▶ Exercise goal:
Could each entry below be printed again exactly as given?

——

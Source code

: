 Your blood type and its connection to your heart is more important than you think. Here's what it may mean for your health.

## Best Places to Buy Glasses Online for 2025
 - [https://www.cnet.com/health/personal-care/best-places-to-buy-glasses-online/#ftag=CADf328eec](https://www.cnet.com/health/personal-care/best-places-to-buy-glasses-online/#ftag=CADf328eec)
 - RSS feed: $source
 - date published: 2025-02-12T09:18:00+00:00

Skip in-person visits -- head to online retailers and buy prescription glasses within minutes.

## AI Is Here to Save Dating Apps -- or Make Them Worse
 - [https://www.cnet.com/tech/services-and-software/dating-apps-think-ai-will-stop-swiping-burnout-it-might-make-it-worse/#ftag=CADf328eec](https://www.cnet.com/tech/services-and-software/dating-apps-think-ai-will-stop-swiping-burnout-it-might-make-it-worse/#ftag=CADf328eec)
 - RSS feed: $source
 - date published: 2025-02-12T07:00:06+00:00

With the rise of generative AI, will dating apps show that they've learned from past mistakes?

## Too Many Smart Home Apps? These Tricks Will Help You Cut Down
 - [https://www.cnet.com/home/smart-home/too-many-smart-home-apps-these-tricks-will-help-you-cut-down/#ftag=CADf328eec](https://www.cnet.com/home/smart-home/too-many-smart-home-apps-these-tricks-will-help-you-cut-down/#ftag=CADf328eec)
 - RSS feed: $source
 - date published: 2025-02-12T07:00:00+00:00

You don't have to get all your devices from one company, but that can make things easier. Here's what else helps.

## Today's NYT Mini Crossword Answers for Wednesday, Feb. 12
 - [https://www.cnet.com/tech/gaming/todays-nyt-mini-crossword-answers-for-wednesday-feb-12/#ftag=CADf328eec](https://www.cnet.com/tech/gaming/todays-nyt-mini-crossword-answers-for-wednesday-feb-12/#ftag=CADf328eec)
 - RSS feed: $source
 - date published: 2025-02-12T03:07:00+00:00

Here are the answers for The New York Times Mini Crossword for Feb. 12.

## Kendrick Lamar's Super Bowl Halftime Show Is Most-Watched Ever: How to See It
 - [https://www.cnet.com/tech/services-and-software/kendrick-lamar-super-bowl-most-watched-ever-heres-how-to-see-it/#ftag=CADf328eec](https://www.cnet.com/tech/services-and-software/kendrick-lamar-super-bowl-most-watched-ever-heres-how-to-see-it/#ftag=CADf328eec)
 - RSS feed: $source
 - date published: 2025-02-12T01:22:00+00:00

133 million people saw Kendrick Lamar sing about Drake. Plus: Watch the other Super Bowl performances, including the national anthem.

——

▶ Written answer:
Source code

: Your blood type and its connection to your heart is more important than you think. Here's what it may mean for your health.

## Best Places to Buy Glasses Online for 2025
 - [https://www.cnet.com/health/personal-care/best-places-to-buy-glasses-online/#ftag=CADf328eec](https://www.cnet.com/health/personal-care/best-places-to-buy-glasses-online/#ftag=CADf328eec)
 - RSS feed: $source
 - date published: 2025-02-12T09:18:00+00:00

Skip in-person visits -- head to online retailers and buy prescription glasses within minutes.

## AI Is Here to Save Dating Apps -- or Make Them Worse
 - [https://www.cnet.com/tech/services-and-software/dating-apps-think-ai-will-stop-swiping-burnout-it-might-make-it-worse/#ftag=CADf328eec](https://www.cnet.com/tech/services-and-software/dating-apps-think-ai-will-stop-swiping-burnout-it-might-make-it-worse/#ftag=CADf328eec)
 - RSS feed: $source
 - date published: 2025-02-12T07:00:06+00:00

With the rise of generative AI, will dating apps show that they've learned from past mistakes?

## Too Many Smart Home Apps? These Tricks Will Help You Cut Down
 - [https://www.cnet.com/home/smart-home/too-many-smart-home-apps-these-tricks-will-help-you-cut-down/#ftag=CADf328eec](https://www.cnet.com/home/smart-home/too-many-smart-home-apps-these-tricks-will-help-you-cut-down/#ftag=CADf328eec)
 - RSS feed: $source
 - date published: 2025-02-12T07:00:00+00:00

You don't have to get all your devices from one company, but that can make things easier. Here's what else helps.

## Today's NYT Mini Crossword Answers for Wednesday, Feb. 12
 - [https://www.cnet.com/tech/gaming/todays-nyt-mini-crossword-answers-for-wednesday-feb-12/#ftag=CADf328eec](https://www.cnet.com/tech/gaming/todays-nyt-mini-crossword-answers-for-wednesday-feb-12/#ftag=CADf328eec)
 - RSS feed: $source
 - date published: 2025-02-12T03:07:00+00:00

Here are the answers for The New York Times Mini Crossword for Feb. 12.

## Kendrick Lamar's Super Bowl Halftime Show Is Most-Watched Ever: How to See It
 - [https://www.cnet.com/tech/services-and-software/kendrick-lamar-super-bowl-most-watched-ever-heres-how-to-see-it/#ftag=CADf328eec](https://www.cnet.com/tech/services-and-software/kendrick-lamar-super-bowl-most-watched-ever-heres-how-to-see-it/#ftag=CADf328eec)
 - RSS feed: $source
 - date published: 2025-02-12T01:22:00+00:00

133 million people saw Kendrick Lamar sing about Drake. Plus: Watch the other Super Bowl performances, including the national anthem.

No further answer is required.